A unique aspect of this mentoring program was the incorporation of formal WE Governance Board meetings between administrators and mentors, which provided valuable feedback and support, functioning as a forum to proactively address work environment issues. This type of forum proved to be very valuable to mentors, who indicated that they liked the shared governance approach of these meetings because it allowed them to actively participate, helped them understand the "bigger picture" from administrators, and assisted them to learn how other departments implemented various strategies to address conflict and other workplace issues.

 

This formal meeting approach not only included ways to resolve issues, but also methods to measure the outcomes of the new approaches.18 Managers were also able to get a bird's eye view of frontline perspectives, clinical leadership, and future growth needs. This shared governance forum, along with ongoing mentor support group meetings, mentor education, and new methods of mentor recognition, augmented the importance of the mentor role.12

 

Expanding the mentor role

Given the ongoing perceptions and data indicating that "nurses eat their young," mentoring programs are needed to enhance new nurse orientation and nurse graduate residency programs to empower RNs to address negative workforce behaviors and hostile workplace environments. Additionally, mentoring programs give practicing nurses an opportunity to continue learning about professional approaches to resolving patient care problems, as well as broader healthcare delivery issues. The data from our study suggest that academic educational programs may need to introduce student peer mentoring so that after new graduates are employed, they're able to seek out and use their workplace mentors appropriately.

 

The transferability of data from this mentoring program is limited as it was conducted in two hospitals within one geographical region. It's recommended that future multisite studies be conducted and include broader measures of hospital/healthcare culture and other characteristics that affect individual RN and healthcare team outcomes.

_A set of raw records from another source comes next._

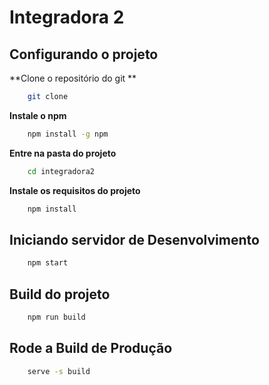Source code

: # Integradora 2

## Configurando o projeto

**Clone o repositório do git **

```sh
    git clone 
```

**Instale o npm**
```sh
    npm install -g npm
```

**Entre na pasta do projeto**
```sh
    cd integradora2
```

**Instale os requisitos do projeto**

```sh
    npm install
```

## Iniciando servidor de Desenvolvimento 

```sh
    npm start
```

## Build do projeto

```sh
    npm run build
```

## Rode a Build de Produção

```sh
    serve -s build
```
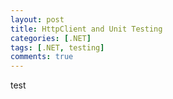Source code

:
 ```yaml
---
layout: post
title: HttpClient and Unit Testing
categories: [.NET]
tags: [.NET, testing]
comments: true
---
```


test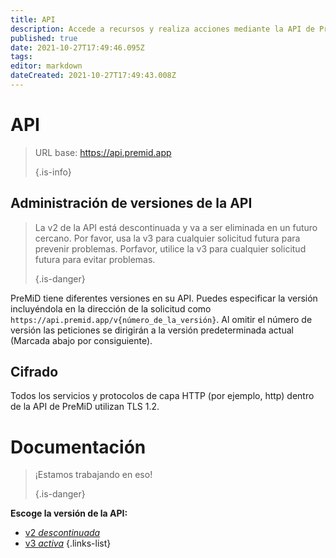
 ```yaml
---
title: API
description: Accede a recursos y realiza acciones mediante la API de PreMiD
published: true
date: 2021-10-27T17:49:46.095Z
tags: 
editor: markdown
dateCreated: 2021-10-27T17:49:43.008Z
---
```


# API

> URL base: https://api.premid.app 
> 
> {.is-info}

## Administración de versiones de la API
> La v2 de la API está descontinuada y va a ser eliminada en un futuro cercano. Por favor, usa la v3 para cualquier solicitud futura para prevenir problemas. Porfavor, utilice la v3 para cualquier solicitud futura para evitar problemas. 
> 
> {.is-danger}

PreMiD tiene diferentes versiones en su API. Puedes especificar la versión incluyéndola en la dirección de la solicitud como `https://api.premid.app/v{número_de_la_versión}`. Al omitir el número de versión las peticiones se dirigirán a la versión predeterminada actual (Marcada abajo por consiguiente).

## Cifrado

Todos los servicios y protocolos de capa HTTP (por ejemplo, http) dentro de la API de PreMiD utilizan TLS 1.2.

# Documentación
> ¡Estamos trabajando en eso! 
> 
> {.is-danger}

**Escoge la versión de la API:**
- [v2 *descontinuada*](/dev/api/v2)
- [v3 *activa*](/dev/api/v3)
{.links-list}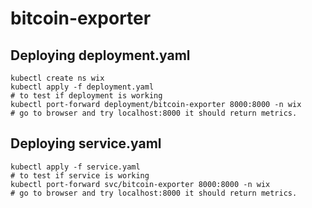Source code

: # bitcoin-exporter

## Deploying deployment.yaml
```
kubectl create ns wix
kubectl apply -f deployment.yaml
# to test if deployment is working
kubectl port-forward deployment/bitcoin-exporter 8000:8000 -n wix
# go to browser and try localhost:8000 it should return metrics.
```

## Deploying service.yaml
```
kubectl apply -f service.yaml
# to test if service is working
kubectl port-forward svc/bitcoin-exporter 8000:8000 -n wix
# go to browser and try localhost:8000 it should return metrics.
```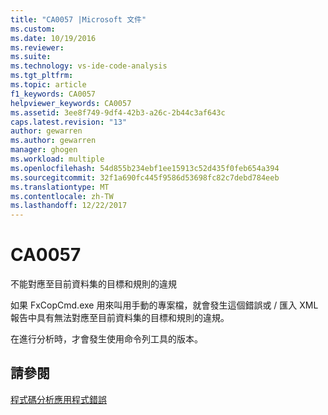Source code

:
 ```yaml
---
title: "CA0057 |Microsoft 文件"
ms.custom: 
ms.date: 10/19/2016
ms.reviewer: 
ms.suite: 
ms.technology: vs-ide-code-analysis
ms.tgt_pltfrm: 
ms.topic: article
f1_keywords: CA0057
helpviewer_keywords: CA0057
ms.assetid: 3ee8f749-9df4-42b3-a26c-2b44c3af643c
caps.latest.revision: "13"
author: gewarren
ms.author: gewarren
manager: ghogen
ms.workload: multiple
ms.openlocfilehash: 54d855b234ebf1ee15913c52d435f0feb654a394
ms.sourcegitcommit: 32f1a690fc445f9586d53698fc82c7debd784eeb
ms.translationtype: MT
ms.contentlocale: zh-TW
ms.lasthandoff: 12/22/2017
---
```

# <a name="ca0057"></a>CA0057
不能對應至目前資料集的目標和規則的違規  
  
 如果 FxCopCmd.exe 用來叫用手動的專案檔，就會發生這個錯誤或 / 匯入 XML 報告中具有無法對應至目前資料集的目標和規則的違規。  
  
 在進行分析時，才會發生使用命令列工具的版本。  
  
## <a name="see-also"></a>請參閱  
 [程式碼分析應用程式錯誤](../code-quality/code-analysis-application-errors.md)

Furthermore, future research with mentoring work needs to move beyond retention and vacancy rate data and nurse self-report of team performance to include patient and family perspectives of the quality of their care and contributions of specific nurses to patients' healthcare outcomes.

 

Uniting nurses for the future

The findings of our study suggest that the work environment perceptions of newly hired RNs are similar to those reported by other studies.10 Transitioning to a new role within nursing continues to include negative workforce behaviors along a continuum, illustrating the degree of violence experienced by the RNs. Content analysis of the data determined that mentoring had a role in mitigating new direct care nurses' negative perceptions of workforce violence. These findings are particularly important in light of the Future of Nursing report that challenges nurses to be full partners with physicians and other healthcare providers in redesigning healthcare.17

 

It will be difficult for full RN participation in future healthcare redesign if hostility and violence continue to exist among professional colleagues in the workplace. Our study suggests that improving the positive culture of the workplace environment is facilitated by classes on professional issues and mentoring, support of mentors, and formalized mentor-nurse manager shared governance meetings that create mentor-administrative alliances. These activities improve communication with and support of fellow nurses to address maladaptive behaviors and decrease the potential for workplace violence.